Here's the thing about movies like this. They can be powerful and to be sure this film has more then one moment of real domestic horror that lands. But having said that, A great movie isn't great because of its subject matter, its great on the way it handles it, and in that respect Precious is good rather then great. Its ambitious, really going for something here and that is to be admired, but for the things that pay of wonderfully, there's at least as many that don't. A deeply flawed movie with the occasional moment of brilliance (Particularly when M'onique is on screen, and trust she fully deserves her Oscar win in a months' time.)
The story follows Precious, a morbidly obese, domestically abused teenage girl living in a run down, impoverished Harlem neighborhood. Her mother is an abusive, selfish monster and her life is a series of humiliations and punishments. Until, she is enrolled in a special class led by inspirational teacher Paula Patton and with the help of other socially repressed teenage girls and is finally given her chance to find herself. Described like this, the films seems like a slightly more uncompromising version of the usual teacher getting through to kids from the wrong side of the street, which I guess it is in a way. Being more from the student's perspective, particularly one who lives such a horrifying life as Precious does gives it a bit more bite. But the scenes in the classroom felt a little generic to me, with the supporting cast of multi-ethnic stereotypes definitely giving off a freedom writers vibe. Paula Patton is good enough in the role of the teacher I suppose, but it feels a little tame compared to the scenes where M'onique is on screen as Precious' near satanic mother, who is a character played with such self-centered ferocity, and also brilliantly, that whenever she's not on screen the movie feels weaker by comparison. I believe blogger's call it the Joker syndrome. But as depressing as it is to say, the only real excellent aspect of Precious is the horror, as the fantasy sequences feel forced and trite, as does at times the familiar redemption by education. Gabourney Sidibe delivers a quite internal performance in the lead. which is impressively mature for her age, allowing her co-stars to steal scenes and allowing her character to be an almost inaccessible pillar of sadness. Its not spellbinding, but it is impressive.

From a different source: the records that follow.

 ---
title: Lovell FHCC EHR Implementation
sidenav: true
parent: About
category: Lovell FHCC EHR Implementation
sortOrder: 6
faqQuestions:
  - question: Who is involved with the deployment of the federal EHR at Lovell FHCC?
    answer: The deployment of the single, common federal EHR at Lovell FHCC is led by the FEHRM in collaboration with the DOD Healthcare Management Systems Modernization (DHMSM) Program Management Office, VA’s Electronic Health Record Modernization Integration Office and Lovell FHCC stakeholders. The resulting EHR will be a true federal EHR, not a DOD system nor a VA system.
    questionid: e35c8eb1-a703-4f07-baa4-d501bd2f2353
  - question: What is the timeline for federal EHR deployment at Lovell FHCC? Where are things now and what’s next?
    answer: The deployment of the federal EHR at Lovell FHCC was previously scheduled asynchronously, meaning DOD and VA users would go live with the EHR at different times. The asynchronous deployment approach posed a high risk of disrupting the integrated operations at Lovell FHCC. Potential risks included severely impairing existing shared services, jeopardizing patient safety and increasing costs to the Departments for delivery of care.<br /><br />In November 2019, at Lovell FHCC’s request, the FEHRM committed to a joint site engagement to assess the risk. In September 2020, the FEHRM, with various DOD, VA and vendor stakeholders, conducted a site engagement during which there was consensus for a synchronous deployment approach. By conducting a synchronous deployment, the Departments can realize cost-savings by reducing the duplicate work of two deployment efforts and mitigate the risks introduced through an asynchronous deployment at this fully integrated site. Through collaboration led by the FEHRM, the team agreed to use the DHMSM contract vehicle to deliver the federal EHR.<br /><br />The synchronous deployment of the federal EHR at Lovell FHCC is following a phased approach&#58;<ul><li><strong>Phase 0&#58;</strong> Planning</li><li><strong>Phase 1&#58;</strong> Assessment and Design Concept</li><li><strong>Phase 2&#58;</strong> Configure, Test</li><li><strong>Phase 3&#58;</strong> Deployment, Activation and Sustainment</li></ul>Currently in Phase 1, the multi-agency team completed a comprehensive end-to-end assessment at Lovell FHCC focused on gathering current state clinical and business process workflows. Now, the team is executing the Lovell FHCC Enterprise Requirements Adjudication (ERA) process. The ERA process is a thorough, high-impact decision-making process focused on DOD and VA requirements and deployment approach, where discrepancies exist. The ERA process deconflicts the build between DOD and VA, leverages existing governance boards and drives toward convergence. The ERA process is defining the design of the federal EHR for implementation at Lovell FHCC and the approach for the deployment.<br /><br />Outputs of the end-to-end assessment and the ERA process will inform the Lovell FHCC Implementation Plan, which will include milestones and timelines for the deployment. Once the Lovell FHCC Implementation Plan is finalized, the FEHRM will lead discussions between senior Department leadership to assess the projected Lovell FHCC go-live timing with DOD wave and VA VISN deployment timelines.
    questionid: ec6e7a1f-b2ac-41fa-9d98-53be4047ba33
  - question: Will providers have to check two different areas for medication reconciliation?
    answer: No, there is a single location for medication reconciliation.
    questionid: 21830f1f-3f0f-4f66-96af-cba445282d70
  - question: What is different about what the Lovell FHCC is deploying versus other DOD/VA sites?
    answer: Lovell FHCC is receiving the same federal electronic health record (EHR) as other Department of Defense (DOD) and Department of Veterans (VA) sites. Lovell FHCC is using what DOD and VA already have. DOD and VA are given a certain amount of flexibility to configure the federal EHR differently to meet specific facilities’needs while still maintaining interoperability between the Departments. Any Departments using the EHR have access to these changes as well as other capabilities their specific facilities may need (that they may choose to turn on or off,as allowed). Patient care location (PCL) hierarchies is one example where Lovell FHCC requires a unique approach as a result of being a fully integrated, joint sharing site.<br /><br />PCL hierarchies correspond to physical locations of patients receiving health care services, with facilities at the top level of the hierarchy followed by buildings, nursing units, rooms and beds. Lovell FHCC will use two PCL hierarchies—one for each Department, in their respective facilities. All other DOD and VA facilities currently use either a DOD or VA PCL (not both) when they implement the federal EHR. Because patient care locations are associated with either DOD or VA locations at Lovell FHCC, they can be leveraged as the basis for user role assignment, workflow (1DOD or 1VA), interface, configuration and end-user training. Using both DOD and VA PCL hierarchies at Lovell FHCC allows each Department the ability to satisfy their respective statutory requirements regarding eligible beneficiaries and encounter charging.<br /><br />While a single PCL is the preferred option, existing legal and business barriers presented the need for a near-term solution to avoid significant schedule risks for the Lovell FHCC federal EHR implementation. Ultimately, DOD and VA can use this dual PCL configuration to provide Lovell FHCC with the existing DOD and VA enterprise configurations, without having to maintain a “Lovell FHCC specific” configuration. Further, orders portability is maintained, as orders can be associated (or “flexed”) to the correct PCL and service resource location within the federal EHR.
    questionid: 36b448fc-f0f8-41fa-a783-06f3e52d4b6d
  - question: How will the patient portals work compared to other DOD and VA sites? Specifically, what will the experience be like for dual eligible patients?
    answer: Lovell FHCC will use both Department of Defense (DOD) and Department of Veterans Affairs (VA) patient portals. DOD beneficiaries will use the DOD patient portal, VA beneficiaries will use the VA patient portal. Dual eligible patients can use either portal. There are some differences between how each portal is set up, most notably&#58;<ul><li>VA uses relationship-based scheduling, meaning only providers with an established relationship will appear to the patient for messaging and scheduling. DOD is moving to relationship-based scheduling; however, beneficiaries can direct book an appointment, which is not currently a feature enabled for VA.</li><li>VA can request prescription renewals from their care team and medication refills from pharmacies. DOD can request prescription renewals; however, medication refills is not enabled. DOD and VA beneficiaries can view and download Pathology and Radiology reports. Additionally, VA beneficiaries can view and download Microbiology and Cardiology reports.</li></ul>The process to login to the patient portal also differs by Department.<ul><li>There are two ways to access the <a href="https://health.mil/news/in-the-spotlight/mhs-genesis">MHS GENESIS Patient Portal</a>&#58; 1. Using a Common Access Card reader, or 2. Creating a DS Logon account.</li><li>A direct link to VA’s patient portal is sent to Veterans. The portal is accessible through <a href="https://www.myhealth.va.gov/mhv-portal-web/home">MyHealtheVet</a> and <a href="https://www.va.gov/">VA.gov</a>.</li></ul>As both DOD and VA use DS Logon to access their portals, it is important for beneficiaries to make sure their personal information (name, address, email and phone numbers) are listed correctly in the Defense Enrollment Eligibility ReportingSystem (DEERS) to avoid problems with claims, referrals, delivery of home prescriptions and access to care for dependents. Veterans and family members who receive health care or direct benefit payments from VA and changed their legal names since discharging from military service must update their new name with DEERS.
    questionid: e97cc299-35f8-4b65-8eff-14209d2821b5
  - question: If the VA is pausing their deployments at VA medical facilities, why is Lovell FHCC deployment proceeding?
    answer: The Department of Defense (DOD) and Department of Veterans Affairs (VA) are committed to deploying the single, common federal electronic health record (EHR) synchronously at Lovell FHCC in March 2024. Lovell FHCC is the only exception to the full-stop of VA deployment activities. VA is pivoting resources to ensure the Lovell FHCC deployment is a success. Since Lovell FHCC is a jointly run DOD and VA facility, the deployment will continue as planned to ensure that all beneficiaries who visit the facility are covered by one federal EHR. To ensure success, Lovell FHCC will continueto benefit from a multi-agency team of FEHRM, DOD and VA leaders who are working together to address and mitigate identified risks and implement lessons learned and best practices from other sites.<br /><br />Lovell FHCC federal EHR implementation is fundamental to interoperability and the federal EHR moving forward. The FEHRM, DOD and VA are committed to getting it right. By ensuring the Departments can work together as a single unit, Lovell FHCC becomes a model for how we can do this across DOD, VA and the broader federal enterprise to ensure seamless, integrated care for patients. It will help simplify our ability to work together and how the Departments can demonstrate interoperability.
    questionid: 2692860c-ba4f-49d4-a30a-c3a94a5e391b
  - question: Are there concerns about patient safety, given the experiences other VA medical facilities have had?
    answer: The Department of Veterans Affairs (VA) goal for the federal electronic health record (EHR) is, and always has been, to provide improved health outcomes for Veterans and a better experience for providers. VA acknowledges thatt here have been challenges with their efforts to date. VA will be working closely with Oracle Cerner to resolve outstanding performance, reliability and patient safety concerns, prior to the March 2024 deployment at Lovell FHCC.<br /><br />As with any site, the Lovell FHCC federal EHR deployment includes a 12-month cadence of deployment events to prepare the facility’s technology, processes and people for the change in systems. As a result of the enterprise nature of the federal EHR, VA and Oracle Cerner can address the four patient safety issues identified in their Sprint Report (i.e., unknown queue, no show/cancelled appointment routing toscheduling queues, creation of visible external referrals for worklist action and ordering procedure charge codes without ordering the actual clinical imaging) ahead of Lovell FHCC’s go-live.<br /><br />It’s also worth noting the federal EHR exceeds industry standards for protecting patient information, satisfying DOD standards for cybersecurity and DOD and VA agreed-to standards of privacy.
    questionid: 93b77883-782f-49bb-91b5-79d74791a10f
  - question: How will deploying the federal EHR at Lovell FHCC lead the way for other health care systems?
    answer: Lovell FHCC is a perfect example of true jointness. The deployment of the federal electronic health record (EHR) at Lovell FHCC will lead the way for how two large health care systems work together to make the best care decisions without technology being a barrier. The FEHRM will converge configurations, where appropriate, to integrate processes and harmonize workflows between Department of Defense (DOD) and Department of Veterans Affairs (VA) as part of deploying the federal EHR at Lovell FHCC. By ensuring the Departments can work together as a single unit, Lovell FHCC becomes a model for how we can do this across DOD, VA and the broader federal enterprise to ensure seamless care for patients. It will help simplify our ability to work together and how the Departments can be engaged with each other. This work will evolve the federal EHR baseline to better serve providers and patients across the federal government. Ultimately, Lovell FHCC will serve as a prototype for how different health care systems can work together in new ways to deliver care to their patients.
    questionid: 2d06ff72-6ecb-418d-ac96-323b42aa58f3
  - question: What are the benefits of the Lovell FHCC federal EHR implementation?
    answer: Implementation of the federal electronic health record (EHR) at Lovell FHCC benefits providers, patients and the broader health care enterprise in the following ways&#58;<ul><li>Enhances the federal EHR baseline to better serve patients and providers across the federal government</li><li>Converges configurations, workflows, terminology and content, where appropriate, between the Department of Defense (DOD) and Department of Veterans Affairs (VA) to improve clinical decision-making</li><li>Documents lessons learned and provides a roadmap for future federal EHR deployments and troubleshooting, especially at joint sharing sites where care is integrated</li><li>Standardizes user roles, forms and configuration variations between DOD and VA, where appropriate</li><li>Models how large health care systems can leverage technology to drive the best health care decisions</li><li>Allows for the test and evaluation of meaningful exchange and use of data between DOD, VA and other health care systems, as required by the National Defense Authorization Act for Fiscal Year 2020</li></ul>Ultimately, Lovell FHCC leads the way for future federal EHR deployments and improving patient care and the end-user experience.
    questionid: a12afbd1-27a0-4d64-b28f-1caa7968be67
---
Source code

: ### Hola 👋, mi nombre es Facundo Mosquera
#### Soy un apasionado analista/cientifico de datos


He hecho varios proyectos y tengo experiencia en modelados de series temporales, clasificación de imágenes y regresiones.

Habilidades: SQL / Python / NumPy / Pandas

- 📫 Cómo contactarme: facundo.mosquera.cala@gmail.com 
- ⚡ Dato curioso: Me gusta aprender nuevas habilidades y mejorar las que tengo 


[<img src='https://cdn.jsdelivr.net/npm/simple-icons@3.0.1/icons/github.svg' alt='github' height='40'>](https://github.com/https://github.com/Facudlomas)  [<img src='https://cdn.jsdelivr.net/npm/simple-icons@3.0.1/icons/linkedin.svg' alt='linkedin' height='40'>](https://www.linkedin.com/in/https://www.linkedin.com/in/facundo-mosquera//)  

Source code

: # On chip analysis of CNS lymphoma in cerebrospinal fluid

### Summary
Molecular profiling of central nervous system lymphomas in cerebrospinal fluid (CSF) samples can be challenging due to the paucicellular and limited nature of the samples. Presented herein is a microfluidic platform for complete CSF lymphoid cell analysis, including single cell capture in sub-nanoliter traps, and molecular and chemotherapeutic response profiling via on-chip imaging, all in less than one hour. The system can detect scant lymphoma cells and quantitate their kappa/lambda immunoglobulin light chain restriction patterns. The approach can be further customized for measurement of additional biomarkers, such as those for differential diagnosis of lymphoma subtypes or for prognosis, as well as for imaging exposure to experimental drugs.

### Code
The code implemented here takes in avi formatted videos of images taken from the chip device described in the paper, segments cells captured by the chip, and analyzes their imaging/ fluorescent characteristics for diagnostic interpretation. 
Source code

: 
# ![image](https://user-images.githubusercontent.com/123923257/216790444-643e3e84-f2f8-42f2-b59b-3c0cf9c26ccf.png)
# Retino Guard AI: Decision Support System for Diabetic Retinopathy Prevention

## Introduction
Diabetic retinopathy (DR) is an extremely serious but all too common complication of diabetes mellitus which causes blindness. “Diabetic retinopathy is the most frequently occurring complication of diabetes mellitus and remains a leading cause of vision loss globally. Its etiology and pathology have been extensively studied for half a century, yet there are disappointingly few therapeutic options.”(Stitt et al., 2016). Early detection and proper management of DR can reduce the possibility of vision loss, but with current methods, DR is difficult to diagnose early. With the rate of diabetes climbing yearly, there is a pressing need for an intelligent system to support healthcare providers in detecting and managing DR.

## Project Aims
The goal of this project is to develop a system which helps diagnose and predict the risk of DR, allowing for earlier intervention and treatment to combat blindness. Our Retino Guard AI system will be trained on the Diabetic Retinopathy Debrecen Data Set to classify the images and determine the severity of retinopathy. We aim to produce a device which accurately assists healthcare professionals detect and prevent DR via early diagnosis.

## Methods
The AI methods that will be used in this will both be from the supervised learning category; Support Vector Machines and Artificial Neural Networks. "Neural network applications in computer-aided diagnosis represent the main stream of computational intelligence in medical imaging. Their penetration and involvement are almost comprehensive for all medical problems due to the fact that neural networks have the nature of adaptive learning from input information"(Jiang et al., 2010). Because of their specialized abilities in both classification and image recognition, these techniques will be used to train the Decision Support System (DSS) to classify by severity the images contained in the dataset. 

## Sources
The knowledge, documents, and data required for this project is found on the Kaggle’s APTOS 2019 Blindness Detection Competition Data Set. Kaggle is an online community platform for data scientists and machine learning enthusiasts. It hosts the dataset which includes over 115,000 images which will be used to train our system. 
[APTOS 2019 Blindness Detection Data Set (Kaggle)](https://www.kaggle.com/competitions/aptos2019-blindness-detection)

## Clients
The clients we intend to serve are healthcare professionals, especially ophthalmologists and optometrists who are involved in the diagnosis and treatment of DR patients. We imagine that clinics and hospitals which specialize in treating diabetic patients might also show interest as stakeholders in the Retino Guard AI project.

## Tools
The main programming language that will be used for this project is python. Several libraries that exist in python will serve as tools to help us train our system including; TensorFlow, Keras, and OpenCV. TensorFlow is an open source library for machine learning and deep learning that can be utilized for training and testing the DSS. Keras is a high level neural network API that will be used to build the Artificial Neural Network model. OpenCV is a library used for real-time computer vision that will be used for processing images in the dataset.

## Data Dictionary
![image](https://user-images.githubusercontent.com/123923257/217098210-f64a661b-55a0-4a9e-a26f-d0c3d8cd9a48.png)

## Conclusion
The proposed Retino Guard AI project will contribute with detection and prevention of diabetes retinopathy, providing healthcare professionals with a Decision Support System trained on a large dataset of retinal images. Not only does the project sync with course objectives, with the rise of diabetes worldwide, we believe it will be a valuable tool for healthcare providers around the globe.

Overall, Precious isn't quite the masterpiece it wanted to be, or possibly thinks it is, given all the consequent critical adoration, but its a powerful movie that isn't quite what it could be because it falls into one or two cliche's. But nonetheless its terrifically acted representation of a world too often ignored, so often if the visuals are slightly obnoxious, you can forgive what it is because you can feel what it wanted to be.